What wonder! Was this a sample of what the man was to preach? Perhaps much of what he said was as plain and fair as common sense; but did he propose to go wide of the beaten path – to set up a new scheme of things? Were the faculty and regents to be committed to new principles – principles that they had not yet even considered; that wrenched at old things, that jarred to their centre institutions which, right or wrong, had come down through the generations? Was this Inspector of Gas Meters, this warring newspaper editor, this political speech-maker, who had never given an hour's study inside a university to continue to proclaim among them that "all this array of professors, all this paraphernalia of learning, cannot educate a man," and prate of "a monkey with a microscope" and "a mule packing a library" as emblems of men "passing through the educational machinery"? And then were they – the professors and the regents – to find themselves willy-nilly bumping against new problems at every turn? Starting in this way, where was the thing to stop?
This fear of heresy and revolutionary utterance seemed to govern some. Others had a more material reason for opposing the San Francisco man. Through a charge by George in the columns of the "Evening Post" in 1874 of peculation in connection with the building of North Hall or the College of Letters, and a legislative investigation that followed, the Chairman of the Building Committee of the Board of Regents, was requested by the Governor of California to resign, which he did. But he left behind him for the "Post's" editor the resentment of his friends and of those on or connected with the Board whose lax attention to duty had permitted the scandal to occur.

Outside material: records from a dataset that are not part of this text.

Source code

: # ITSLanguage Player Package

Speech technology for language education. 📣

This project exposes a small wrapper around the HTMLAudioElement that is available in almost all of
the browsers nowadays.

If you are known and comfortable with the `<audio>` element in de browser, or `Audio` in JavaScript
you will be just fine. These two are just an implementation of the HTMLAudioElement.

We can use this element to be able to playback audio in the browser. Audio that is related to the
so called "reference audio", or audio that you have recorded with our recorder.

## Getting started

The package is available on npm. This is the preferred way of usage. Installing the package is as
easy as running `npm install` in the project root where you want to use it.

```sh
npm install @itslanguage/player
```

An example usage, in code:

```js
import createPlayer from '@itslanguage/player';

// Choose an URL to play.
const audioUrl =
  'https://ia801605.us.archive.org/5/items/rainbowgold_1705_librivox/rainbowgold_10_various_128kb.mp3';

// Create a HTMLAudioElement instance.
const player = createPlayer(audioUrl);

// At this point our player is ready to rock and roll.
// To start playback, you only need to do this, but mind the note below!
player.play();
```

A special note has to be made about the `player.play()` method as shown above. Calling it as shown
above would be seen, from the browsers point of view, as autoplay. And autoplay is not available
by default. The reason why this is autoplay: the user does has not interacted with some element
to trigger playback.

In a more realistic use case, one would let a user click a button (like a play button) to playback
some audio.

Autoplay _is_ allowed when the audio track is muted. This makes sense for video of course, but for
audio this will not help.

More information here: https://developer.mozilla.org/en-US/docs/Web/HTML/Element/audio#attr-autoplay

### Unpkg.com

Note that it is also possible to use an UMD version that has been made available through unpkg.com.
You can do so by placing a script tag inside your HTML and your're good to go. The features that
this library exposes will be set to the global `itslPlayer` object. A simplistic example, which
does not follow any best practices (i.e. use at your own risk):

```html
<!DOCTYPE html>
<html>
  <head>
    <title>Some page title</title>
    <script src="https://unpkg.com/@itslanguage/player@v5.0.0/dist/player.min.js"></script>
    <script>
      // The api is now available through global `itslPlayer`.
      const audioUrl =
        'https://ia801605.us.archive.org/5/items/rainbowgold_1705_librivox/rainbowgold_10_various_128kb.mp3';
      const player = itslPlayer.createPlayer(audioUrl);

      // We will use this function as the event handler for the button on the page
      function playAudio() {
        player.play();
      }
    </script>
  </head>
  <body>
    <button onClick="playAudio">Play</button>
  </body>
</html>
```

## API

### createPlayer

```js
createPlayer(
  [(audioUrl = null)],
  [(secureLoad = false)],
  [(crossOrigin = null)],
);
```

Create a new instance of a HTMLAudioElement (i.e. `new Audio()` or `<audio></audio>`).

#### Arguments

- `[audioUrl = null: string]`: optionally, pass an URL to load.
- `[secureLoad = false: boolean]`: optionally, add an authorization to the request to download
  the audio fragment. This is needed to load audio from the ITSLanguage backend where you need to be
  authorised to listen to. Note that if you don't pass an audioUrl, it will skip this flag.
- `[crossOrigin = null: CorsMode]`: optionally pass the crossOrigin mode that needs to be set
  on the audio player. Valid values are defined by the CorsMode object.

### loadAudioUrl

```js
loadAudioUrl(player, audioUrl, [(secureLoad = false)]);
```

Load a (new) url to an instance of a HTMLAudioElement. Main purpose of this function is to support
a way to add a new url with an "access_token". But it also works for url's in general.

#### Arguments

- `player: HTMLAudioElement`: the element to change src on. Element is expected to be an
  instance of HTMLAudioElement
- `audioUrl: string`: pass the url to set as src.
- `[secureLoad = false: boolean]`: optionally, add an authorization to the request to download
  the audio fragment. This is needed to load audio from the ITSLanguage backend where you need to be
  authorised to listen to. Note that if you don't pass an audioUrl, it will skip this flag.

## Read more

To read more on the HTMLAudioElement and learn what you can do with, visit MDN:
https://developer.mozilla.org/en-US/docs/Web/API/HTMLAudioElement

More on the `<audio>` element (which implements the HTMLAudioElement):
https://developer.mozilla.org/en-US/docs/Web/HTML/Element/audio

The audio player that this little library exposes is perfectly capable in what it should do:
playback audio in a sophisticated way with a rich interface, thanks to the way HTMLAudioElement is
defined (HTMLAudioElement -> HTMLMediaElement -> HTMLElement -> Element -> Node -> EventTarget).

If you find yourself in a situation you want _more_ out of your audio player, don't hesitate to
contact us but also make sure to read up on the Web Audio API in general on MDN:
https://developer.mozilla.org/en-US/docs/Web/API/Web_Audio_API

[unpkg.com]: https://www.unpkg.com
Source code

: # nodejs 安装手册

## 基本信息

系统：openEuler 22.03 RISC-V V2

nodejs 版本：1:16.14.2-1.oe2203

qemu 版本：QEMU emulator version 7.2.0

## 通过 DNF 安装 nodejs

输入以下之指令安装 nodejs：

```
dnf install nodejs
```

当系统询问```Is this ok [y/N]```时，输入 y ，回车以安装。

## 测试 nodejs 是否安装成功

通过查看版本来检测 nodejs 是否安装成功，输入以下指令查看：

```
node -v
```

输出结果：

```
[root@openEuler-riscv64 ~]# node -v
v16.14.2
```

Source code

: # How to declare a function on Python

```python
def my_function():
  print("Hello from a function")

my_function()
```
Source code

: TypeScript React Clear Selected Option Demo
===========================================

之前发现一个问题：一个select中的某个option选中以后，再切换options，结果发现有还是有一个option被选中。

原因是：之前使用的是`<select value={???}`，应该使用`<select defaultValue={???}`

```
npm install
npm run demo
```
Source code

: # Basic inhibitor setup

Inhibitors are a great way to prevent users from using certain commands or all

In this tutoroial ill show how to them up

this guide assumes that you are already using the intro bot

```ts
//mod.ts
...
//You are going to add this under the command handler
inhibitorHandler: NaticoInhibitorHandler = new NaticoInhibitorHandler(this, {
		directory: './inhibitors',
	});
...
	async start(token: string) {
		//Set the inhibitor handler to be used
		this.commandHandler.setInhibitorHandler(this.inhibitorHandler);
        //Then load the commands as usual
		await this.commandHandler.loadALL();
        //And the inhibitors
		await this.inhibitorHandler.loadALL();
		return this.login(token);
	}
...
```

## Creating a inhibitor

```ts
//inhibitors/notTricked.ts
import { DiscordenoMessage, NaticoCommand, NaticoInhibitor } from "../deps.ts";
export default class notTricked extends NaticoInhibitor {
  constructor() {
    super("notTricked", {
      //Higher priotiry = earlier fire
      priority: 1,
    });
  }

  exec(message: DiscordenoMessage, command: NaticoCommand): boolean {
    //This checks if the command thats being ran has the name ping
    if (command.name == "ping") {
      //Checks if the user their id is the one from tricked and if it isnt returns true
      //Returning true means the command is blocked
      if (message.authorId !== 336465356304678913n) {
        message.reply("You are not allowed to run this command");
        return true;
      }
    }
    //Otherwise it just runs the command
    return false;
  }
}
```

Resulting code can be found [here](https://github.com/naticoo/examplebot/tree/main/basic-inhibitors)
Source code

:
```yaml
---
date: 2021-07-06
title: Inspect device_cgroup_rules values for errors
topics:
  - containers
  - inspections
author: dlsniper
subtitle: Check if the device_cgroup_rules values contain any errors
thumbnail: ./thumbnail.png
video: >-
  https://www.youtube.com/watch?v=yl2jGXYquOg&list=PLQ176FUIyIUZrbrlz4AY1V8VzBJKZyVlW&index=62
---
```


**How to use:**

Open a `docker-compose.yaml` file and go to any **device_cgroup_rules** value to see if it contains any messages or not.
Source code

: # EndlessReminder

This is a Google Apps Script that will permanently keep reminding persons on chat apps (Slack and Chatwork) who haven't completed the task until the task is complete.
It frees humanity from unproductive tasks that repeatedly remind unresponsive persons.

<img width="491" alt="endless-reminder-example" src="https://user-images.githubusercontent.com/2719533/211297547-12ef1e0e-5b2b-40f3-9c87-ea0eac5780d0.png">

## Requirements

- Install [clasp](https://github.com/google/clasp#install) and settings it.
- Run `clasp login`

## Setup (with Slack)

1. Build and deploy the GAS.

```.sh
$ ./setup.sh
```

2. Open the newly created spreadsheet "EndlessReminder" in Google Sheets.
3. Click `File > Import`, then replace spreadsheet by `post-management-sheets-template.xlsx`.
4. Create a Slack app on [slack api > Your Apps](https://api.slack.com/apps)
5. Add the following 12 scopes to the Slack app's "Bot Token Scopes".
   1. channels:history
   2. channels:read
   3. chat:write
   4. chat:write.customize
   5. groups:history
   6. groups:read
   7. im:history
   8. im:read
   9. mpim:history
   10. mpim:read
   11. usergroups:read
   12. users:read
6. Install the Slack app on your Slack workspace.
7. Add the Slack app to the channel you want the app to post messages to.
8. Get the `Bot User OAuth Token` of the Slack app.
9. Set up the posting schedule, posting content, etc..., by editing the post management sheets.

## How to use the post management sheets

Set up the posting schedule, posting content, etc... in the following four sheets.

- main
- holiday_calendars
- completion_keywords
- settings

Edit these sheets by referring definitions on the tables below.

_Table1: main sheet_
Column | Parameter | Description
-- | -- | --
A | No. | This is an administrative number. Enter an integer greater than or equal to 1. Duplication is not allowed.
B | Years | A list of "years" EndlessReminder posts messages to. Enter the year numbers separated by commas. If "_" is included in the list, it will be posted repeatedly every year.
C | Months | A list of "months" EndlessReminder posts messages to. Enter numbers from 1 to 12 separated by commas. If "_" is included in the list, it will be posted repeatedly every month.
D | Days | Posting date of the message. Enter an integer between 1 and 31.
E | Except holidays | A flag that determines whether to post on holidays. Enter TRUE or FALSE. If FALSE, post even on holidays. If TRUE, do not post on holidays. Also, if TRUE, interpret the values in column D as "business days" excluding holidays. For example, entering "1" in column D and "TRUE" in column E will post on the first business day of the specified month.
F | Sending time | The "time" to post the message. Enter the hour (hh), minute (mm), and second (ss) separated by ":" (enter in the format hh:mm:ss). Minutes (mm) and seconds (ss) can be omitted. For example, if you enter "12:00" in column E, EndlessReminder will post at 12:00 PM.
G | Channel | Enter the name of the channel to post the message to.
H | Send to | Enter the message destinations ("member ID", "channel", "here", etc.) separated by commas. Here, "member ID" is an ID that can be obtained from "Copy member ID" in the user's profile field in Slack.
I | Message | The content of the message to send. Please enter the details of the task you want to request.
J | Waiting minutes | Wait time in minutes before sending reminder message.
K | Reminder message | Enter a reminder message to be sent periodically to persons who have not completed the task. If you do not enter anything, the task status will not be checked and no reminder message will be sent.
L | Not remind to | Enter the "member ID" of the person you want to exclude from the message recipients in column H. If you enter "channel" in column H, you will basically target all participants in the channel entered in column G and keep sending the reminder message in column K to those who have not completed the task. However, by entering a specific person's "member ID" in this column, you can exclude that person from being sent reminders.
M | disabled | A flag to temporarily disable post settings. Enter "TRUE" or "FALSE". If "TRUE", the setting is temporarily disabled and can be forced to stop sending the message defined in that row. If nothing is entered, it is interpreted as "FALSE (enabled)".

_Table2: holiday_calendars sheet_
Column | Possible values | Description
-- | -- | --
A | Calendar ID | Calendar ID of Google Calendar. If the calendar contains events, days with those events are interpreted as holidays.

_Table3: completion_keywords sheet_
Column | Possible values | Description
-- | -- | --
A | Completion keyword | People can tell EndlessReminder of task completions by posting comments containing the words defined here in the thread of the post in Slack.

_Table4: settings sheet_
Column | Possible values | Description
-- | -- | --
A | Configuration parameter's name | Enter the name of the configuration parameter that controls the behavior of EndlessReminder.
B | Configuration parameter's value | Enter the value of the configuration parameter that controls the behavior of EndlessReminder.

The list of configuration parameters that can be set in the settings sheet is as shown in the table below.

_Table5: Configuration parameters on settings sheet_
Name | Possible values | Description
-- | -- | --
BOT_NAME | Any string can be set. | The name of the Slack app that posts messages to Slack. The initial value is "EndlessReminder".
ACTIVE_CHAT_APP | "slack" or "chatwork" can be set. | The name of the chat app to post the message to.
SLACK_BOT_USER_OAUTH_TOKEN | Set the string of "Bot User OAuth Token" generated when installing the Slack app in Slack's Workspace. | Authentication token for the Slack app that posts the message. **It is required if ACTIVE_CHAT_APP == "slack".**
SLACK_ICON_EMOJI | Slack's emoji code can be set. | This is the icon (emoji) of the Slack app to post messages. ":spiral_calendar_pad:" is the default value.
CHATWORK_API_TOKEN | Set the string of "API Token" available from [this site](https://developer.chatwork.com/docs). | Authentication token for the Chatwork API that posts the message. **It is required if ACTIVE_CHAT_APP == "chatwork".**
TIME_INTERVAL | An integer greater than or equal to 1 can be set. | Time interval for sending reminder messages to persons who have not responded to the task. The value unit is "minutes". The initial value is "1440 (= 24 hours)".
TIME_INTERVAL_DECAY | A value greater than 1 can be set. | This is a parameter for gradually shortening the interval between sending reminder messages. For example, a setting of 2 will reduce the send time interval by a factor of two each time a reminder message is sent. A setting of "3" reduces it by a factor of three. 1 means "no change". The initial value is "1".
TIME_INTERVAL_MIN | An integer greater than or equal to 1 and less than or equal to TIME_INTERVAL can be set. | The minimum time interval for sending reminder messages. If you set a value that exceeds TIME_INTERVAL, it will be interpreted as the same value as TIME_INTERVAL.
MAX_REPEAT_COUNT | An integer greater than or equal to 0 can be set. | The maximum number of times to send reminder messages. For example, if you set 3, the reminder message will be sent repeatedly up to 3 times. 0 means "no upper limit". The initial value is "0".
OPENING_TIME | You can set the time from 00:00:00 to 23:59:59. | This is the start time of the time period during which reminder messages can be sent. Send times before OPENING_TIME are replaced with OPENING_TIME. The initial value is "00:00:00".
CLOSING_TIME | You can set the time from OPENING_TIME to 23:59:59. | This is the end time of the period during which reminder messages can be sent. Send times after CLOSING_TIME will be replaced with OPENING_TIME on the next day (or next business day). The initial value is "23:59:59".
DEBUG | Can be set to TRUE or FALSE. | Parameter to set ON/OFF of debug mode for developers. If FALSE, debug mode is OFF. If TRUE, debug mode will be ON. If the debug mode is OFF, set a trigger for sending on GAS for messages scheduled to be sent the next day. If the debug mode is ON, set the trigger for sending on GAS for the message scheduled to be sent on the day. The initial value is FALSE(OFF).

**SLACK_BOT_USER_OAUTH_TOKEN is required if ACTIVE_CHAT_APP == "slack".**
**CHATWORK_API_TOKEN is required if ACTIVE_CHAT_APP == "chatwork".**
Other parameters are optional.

Thus for perhaps personal and impersonal reasons Mr. George was quietly forgotten. Nothing was said ahout a chair by those who had the power to confer it. He was not even invited to speak again, although brief notes in his diary lead to the inference that he had commenced work on a second lecture. Yet whatever disappointment arose from this could not have been lasting, as there was uninterrupted interchange of social visits with Professor John Le Conte and his brother, Professor Joseph Le Conte, the physicist, and with other friends at Berkeley.[1] And his high regard for universities as institutions of progressive thought could not have been much, if any, diminished by this incident. Indeed, two years later, when about to launch "Progress and Poverty," it was his expectation that at least some of the professed teachers of political economy would take up the truths he endeavoured to make clear and "fit them in with what of truth was already understood and thought." It was not until subsequently that a change came "o'er the spirit of his dream."